The answer of Kevin and Robin is the most accurate. The answer to the Oscars is pretty close to the correct one. But neither the Gnustep documentation, nor the reasons logancautrell exists for zones to exist are correct.
Zones were originally created - first NXZone, then NSZone - so that objects selected from one zone are relatively continuous in memory, this is true. As it turned out, this does not reduce the amount of memory that the application uses; in most cases, it slightly increases it.
The big goal was to be able to massively destroy many objects.
For example, if you were to load a complex document into a document-based application, the disruption of the object graph when closing the document can be quite significant.
Thus, if all objects for a document were allocated from one zone, and allocation metadata for this zone was also in this zone, then destroying all objects associated with the document would be as cheap as simply deleting a zone (which was really cheap - "here, system, return these pages" - one function call).
It turned out to be inoperative. If one link to an object in a zone leaked from the zone, your application would move BOOM as soon as the document was closed, and there was no way for the object to indicate everything that had to do with it should stop.
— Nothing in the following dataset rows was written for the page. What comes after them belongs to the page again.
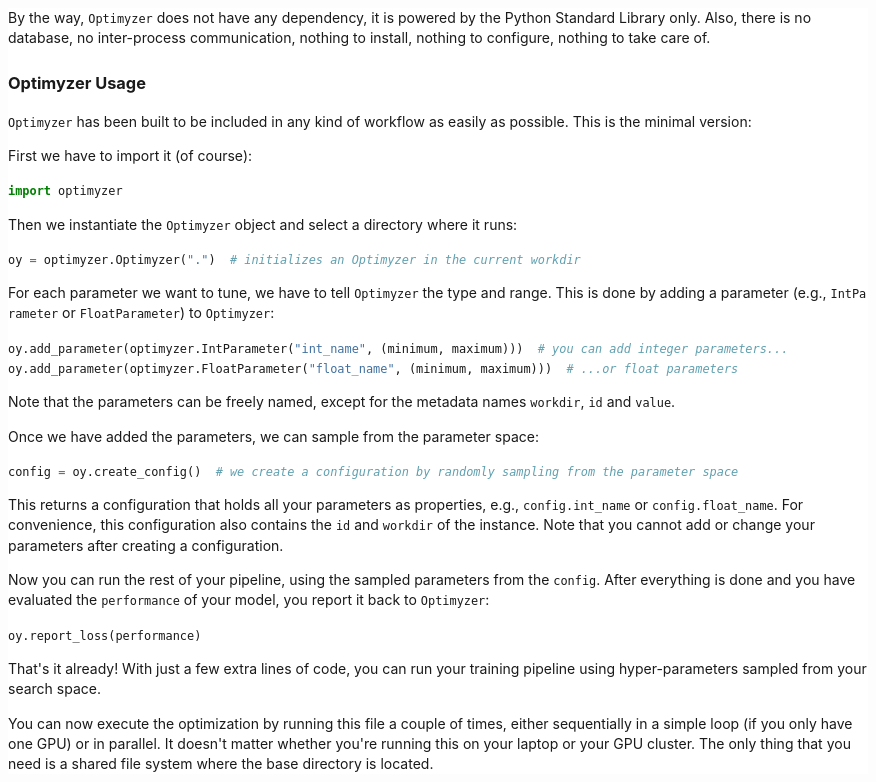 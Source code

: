 By the way, `Optimyzer` does not have any dependency, it is powered by the Python Standard Library
only. Also, there is no database, no inter-process communication, nothing to install, nothing to
configure, nothing to take care of.

### Optimyzer Usage

`Optimyzer` has been built to be included in any kind of workflow as easily as possible. This is
the minimal version:

First we have to import it (of course):

```python
import optimyzer
```

Then we instantiate the `Optimyzer` object and select a directory where it runs:

```python
oy = optimyzer.Optimyzer(".")  # initializes an Optimyzer in the current workdir
```

For each parameter we want to tune, we have to tell `Optimyzer` the type and range. This is done
by adding a parameter (e.g., `IntParameter` or `FloatParameter`) to `Optimyzer`:

```python
oy.add_parameter(optimyzer.IntParameter("int_name", (minimum, maximum)))  # you can add integer parameters...
oy.add_parameter(optimyzer.FloatParameter("float_name", (minimum, maximum)))  # ...or float parameters
```

Note that the parameters can be freely named, except for the metadata names `workdir`, `id` and
`value`.

Once we have added the parameters, we can sample from the parameter space:

```python
config = oy.create_config()  # we create a configuration by randomly sampling from the parameter space
```

This returns a configuration that holds all your parameters as properties, e.g., `config.int_name`
or `config.float_name`. For convenience, this configuration also contains the `id` and `workdir` of
the instance. Note that you cannot add or change your parameters after creating a configuration.

Now you can run the rest of your pipeline, using the sampled parameters from the `config`. After
everything is done and you have evaluated the `performance` of your model, you report it back to
`Optimyzer`:

```python
oy.report_loss(performance)
```

That's it already! With just a few extra lines of code, you can run your training pipeline using
hyper-parameters sampled from your search space.

You can now execute the optimization by running this file a couple of times, either sequentially in
a simple loop (if you only have one GPU) or in parallel. It doesn't matter whether you're running
this on your laptop or your GPU cluster. The only thing that you need is a shared file system where
the base directory is located.
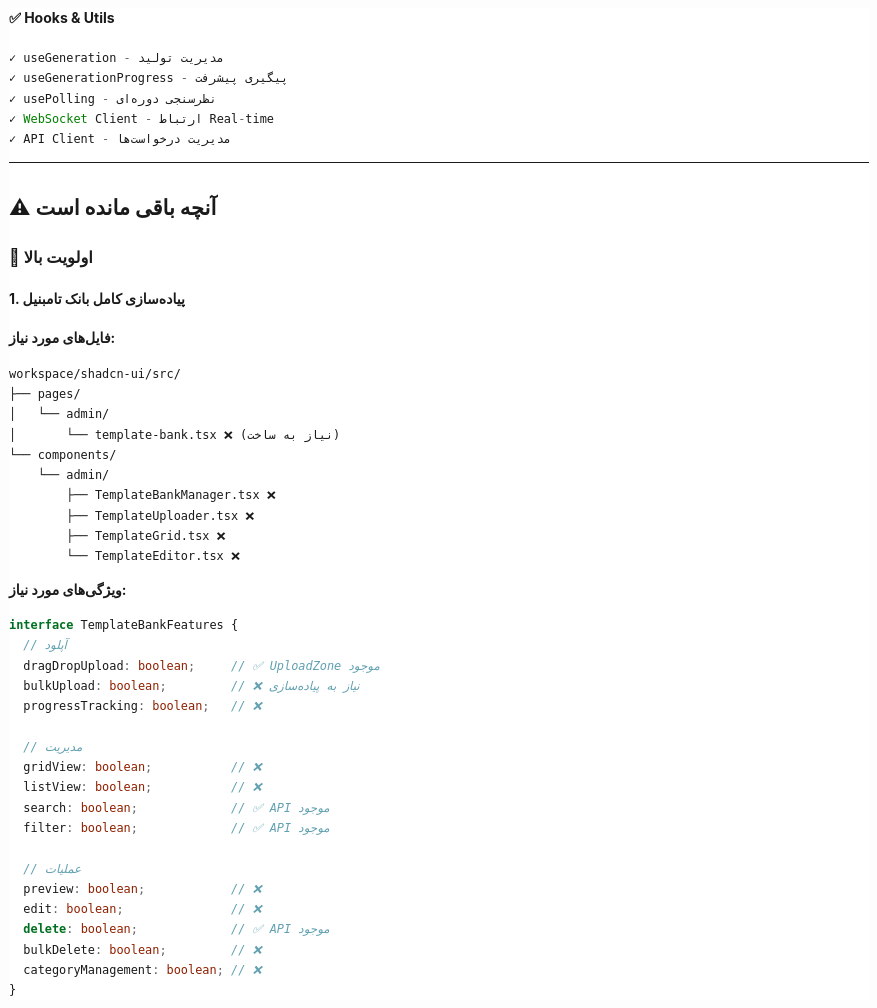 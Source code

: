 #### ✅ Hooks & Utils
```typescript
✓ useGeneration - مدیریت تولید
✓ useGenerationProgress - پیگیری پیشرفت
✓ usePolling - نظرسنجی دوره‌ای
✓ WebSocket Client - ارتباط Real-time
✓ API Client - مدیریت درخواست‌ها
```

---

## ⚠️ آنچه باقی مانده است

### 🔴 اولویت بالا

#### 1. پیاده‌سازی کامل بانک تامبنیل

**فایل‌های مورد نیاز:**
```
workspace/shadcn-ui/src/
├── pages/
│   └── admin/
│       └── template-bank.tsx ❌ (نیاز به ساخت)
└── components/
    └── admin/
        ├── TemplateBankManager.tsx ❌
        ├── TemplateUploader.tsx ❌
        ├── TemplateGrid.tsx ❌
        └── TemplateEditor.tsx ❌
```

**ویژگی‌های مورد نیاز:**
```typescript
interface TemplateBankFeatures {
  // آپلود
  dragDropUpload: boolean;     // ✅ UploadZone موجود
  bulkUpload: boolean;         // ❌ نیاز به پیاده‌سازی
  progressTracking: boolean;   // ❌
  
  // مدیریت
  gridView: boolean;           // ❌
  listView: boolean;           // ❌
  search: boolean;             // ✅ API موجود
  filter: boolean;             // ✅ API موجود
  
  // عملیات
  preview: boolean;            // ❌
  edit: boolean;               // ❌
  delete: boolean;             // ✅ API موجود
  bulkDelete: boolean;         // ❌
  categoryManagement: boolean; // ❌
}
```
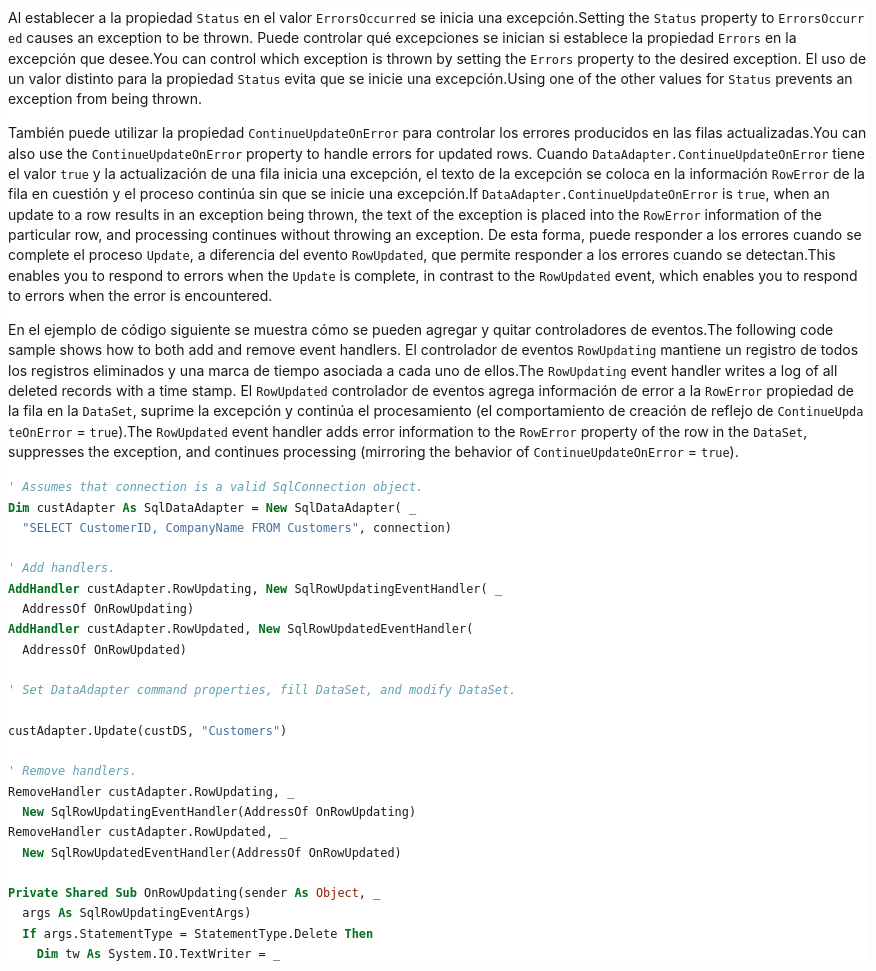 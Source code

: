  <span data-ttu-id="c4df8-126">Al establecer a la propiedad `Status` en el valor `ErrorsOccurred` se inicia una excepción.</span><span class="sxs-lookup"><span data-stu-id="c4df8-126">Setting the `Status` property to `ErrorsOccurred` causes an exception to be thrown.</span></span> <span data-ttu-id="c4df8-127">Puede controlar qué excepciones se inician si establece la propiedad `Errors` en la excepción que desee.</span><span class="sxs-lookup"><span data-stu-id="c4df8-127">You can control which exception is thrown by setting the `Errors` property to the desired exception.</span></span> <span data-ttu-id="c4df8-128">El uso de un valor distinto para la propiedad `Status` evita que se inicie una excepción.</span><span class="sxs-lookup"><span data-stu-id="c4df8-128">Using one of the other values for `Status` prevents an exception from being thrown.</span></span>  
  
 <span data-ttu-id="c4df8-129">También puede utilizar la propiedad `ContinueUpdateOnError` para controlar los errores producidos en las filas actualizadas.</span><span class="sxs-lookup"><span data-stu-id="c4df8-129">You can also use the `ContinueUpdateOnError` property to handle errors for updated rows.</span></span> <span data-ttu-id="c4df8-130">Cuando `DataAdapter.ContinueUpdateOnError` tiene el valor `true` y la actualización de una fila inicia una excepción, el texto de la excepción se coloca en la información `RowError` de la fila en cuestión y el proceso continúa sin que se inicie una excepción.</span><span class="sxs-lookup"><span data-stu-id="c4df8-130">If `DataAdapter.ContinueUpdateOnError` is `true`, when an update to a row results in an exception being thrown, the text of the exception is placed into the `RowError` information of the particular row, and processing continues without throwing an exception.</span></span> <span data-ttu-id="c4df8-131">De esta forma, puede responder a los errores cuando se complete el proceso `Update`, a diferencia del evento `RowUpdated`, que permite responder a los errores cuando se detectan.</span><span class="sxs-lookup"><span data-stu-id="c4df8-131">This enables you to respond to errors when the `Update` is complete, in contrast to the `RowUpdated` event, which enables you to respond to errors when the error is encountered.</span></span>  
  
 <span data-ttu-id="c4df8-132">En el ejemplo de código siguiente se muestra cómo se pueden agregar y quitar controladores de eventos.</span><span class="sxs-lookup"><span data-stu-id="c4df8-132">The following code sample shows how to both add and remove event handlers.</span></span> <span data-ttu-id="c4df8-133">El controlador de eventos `RowUpdating` mantiene un registro de todos los registros eliminados y una marca de tiempo asociada a cada uno de ellos.</span><span class="sxs-lookup"><span data-stu-id="c4df8-133">The `RowUpdating` event handler writes a log of all deleted records with a time stamp.</span></span> <span data-ttu-id="c4df8-134">El `RowUpdated` controlador de eventos agrega información de error a la `RowError` propiedad de la fila en la `DataSet`, suprime la excepción y continúa el procesamiento (el comportamiento de creación de reflejo de `ContinueUpdateOnError`  =  `true`).</span><span class="sxs-lookup"><span data-stu-id="c4df8-134">The `RowUpdated` event handler adds error information to the `RowError` property of the row in the `DataSet`, suppresses the exception, and continues processing (mirroring the behavior of `ContinueUpdateOnError` = `true`).</span></span>  
  
```vb  
' Assumes that connection is a valid SqlConnection object.  
Dim custAdapter As SqlDataAdapter = New SqlDataAdapter( _  
  "SELECT CustomerID, CompanyName FROM Customers", connection)  
  
' Add handlers.  
AddHandler custAdapter.RowUpdating, New SqlRowUpdatingEventHandler( _  
  AddressOf OnRowUpdating)  
AddHandler custAdapter.RowUpdated, New SqlRowUpdatedEventHandler(  
  AddressOf OnRowUpdated)  
  
' Set DataAdapter command properties, fill DataSet, and modify DataSet.  
  
custAdapter.Update(custDS, "Customers")  
  
' Remove handlers.  
RemoveHandler custAdapter.RowUpdating, _  
  New SqlRowUpdatingEventHandler(AddressOf OnRowUpdating)  
RemoveHandler custAdapter.RowUpdated, _  
  New SqlRowUpdatedEventHandler(AddressOf OnRowUpdated)  
  
Private Shared Sub OnRowUpdating(sender As Object, _  
  args As SqlRowUpdatingEventArgs)  
  If args.StatementType = StatementType.Delete Then  
    Dim tw As System.IO.TextWriter = _  
```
Secondly, this model also fell prey to the resource scarcity problem that is often found in the GC'd system. That is, if the graphic object of the document is stored on resources without memory, it was not possible to efficiently clean these resources before the destruction of the zone.
In the end, the combination almost does not benefit from productivity (how often you really close complex documents), and all the added fragility created the zones as a bad idea. Itβs too late to change the APIs and we are left with the leftovers.